_Task to carry out_: Return every line in the entries below where the word "that" shows up.

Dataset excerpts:
◆ ◆ ◆ ◆ ◆ ◆ ◆
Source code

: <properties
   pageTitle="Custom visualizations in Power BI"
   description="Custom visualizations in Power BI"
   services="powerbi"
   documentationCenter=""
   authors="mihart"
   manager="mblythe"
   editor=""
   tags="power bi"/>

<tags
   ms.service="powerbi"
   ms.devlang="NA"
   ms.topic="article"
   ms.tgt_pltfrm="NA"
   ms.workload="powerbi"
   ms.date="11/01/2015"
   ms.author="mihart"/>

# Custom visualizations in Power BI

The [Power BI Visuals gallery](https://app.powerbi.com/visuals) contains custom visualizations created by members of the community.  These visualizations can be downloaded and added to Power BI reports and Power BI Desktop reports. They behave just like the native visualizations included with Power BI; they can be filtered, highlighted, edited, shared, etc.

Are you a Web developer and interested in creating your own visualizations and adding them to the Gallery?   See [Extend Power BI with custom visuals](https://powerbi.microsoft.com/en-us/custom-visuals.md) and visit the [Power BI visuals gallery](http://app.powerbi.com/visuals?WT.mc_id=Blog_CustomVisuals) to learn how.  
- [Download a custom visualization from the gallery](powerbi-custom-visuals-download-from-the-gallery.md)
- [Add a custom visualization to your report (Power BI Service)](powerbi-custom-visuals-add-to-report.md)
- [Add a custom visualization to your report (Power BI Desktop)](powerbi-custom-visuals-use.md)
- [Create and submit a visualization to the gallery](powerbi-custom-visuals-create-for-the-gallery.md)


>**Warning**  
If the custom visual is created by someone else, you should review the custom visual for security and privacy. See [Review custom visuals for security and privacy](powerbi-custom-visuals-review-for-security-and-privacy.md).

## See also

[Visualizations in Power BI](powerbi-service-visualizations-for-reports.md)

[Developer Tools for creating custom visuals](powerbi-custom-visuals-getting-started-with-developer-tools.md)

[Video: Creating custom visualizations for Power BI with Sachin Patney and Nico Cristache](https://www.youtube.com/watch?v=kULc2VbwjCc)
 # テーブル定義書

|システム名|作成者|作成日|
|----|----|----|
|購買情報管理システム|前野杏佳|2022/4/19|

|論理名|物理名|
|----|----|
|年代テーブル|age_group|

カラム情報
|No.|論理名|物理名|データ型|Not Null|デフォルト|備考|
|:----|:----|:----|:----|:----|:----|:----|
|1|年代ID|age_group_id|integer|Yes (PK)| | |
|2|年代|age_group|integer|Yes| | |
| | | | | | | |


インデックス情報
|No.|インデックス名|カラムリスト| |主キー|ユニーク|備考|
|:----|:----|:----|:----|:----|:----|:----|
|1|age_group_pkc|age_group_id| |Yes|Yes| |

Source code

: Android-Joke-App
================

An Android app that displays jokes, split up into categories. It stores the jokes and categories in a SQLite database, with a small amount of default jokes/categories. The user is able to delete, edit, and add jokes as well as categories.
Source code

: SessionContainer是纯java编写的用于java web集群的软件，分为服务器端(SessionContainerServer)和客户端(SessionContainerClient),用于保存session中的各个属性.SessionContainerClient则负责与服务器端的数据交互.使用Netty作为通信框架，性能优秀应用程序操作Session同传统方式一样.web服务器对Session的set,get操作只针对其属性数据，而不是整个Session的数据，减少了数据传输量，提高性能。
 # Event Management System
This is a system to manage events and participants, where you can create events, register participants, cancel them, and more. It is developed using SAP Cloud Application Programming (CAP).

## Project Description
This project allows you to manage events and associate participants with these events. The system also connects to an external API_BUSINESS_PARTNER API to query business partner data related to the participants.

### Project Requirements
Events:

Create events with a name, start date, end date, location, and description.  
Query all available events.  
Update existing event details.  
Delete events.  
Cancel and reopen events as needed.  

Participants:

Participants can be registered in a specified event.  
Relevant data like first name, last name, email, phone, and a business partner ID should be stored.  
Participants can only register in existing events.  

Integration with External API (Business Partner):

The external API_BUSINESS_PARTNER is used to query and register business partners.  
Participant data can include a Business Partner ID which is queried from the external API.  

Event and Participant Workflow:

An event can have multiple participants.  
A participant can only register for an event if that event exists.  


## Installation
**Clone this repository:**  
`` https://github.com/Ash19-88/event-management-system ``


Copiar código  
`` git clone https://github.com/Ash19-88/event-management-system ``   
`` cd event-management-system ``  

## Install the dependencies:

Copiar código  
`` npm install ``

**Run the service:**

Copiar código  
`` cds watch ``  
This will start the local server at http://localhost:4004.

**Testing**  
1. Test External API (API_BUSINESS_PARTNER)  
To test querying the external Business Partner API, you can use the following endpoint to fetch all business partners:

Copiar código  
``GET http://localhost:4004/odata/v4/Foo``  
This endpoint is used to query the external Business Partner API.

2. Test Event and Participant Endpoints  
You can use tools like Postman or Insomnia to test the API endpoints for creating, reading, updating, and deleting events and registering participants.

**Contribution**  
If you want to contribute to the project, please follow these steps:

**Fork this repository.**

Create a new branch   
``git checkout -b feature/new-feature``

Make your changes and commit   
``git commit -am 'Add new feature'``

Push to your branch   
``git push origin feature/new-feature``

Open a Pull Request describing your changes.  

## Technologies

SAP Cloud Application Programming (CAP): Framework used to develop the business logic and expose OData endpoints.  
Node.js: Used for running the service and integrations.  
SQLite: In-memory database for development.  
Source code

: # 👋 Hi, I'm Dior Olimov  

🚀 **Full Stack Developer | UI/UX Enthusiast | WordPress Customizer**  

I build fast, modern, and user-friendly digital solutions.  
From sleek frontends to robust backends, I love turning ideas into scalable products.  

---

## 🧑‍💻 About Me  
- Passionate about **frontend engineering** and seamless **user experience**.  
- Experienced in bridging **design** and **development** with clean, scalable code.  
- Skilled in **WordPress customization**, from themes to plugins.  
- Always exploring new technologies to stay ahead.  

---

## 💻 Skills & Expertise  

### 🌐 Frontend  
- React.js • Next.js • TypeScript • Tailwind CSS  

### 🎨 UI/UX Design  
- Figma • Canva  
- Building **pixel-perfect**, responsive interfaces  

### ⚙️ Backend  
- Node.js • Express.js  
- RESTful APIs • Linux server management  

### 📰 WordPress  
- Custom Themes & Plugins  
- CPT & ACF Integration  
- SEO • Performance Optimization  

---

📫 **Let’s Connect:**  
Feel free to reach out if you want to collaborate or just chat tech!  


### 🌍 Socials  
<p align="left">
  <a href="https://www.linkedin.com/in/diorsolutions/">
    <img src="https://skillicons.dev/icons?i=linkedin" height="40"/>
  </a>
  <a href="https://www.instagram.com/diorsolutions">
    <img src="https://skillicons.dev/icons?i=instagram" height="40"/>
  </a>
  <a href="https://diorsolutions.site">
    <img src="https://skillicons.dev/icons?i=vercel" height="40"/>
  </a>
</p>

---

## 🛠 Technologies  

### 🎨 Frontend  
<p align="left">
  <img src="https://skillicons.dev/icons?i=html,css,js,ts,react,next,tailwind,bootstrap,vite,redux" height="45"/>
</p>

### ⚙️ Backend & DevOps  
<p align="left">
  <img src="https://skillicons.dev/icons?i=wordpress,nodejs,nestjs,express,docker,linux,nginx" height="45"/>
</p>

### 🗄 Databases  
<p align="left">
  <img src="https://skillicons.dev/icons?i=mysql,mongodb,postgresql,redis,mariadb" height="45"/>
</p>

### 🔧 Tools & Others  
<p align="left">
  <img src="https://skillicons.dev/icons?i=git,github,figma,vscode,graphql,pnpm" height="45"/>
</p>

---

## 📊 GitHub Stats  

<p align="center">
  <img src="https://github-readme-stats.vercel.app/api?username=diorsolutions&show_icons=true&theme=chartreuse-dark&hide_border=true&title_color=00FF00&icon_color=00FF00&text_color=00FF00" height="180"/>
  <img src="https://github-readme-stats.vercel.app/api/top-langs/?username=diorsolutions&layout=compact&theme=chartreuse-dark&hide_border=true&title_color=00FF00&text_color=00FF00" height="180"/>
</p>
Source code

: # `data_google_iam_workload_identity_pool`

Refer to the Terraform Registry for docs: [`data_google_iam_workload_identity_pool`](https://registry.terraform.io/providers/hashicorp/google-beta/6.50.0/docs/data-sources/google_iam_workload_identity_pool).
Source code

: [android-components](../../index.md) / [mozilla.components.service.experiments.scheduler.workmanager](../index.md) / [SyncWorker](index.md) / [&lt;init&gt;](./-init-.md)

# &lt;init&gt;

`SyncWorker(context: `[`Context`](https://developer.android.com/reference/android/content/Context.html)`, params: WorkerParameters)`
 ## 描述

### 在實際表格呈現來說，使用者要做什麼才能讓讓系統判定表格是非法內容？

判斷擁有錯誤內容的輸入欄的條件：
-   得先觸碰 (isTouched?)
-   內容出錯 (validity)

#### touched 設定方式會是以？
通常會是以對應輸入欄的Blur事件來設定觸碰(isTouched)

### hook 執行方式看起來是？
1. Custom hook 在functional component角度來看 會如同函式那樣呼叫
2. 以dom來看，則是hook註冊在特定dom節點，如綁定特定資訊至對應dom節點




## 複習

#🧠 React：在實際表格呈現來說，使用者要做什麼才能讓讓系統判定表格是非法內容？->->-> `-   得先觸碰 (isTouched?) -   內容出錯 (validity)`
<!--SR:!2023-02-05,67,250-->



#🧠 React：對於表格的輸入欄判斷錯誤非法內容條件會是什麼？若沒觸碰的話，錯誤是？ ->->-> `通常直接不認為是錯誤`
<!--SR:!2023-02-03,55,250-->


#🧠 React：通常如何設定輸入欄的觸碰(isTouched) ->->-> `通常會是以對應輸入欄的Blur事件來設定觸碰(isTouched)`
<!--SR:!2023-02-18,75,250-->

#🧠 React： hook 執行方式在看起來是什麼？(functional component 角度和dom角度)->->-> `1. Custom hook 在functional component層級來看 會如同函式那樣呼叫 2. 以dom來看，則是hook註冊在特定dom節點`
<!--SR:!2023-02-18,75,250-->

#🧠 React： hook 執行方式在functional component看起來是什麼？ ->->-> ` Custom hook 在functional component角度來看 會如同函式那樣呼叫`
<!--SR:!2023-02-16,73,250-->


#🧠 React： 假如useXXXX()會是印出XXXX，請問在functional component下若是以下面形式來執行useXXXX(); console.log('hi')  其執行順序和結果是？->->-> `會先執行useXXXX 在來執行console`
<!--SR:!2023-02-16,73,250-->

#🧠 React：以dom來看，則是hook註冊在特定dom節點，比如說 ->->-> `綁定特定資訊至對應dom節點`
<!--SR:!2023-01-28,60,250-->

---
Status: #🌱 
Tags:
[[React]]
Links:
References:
◆ ◆ ◆ ◆ ◆ ◆ ◆
_Response to this task_:
An Android app that displays jokes, split up into categories. It stores the jokes and categories in a SQLite database, with a small amount of default jokes/categories. The user is able to delete, edit, and add jokes as well as categories.
A participant can only register for an event if that event exists.  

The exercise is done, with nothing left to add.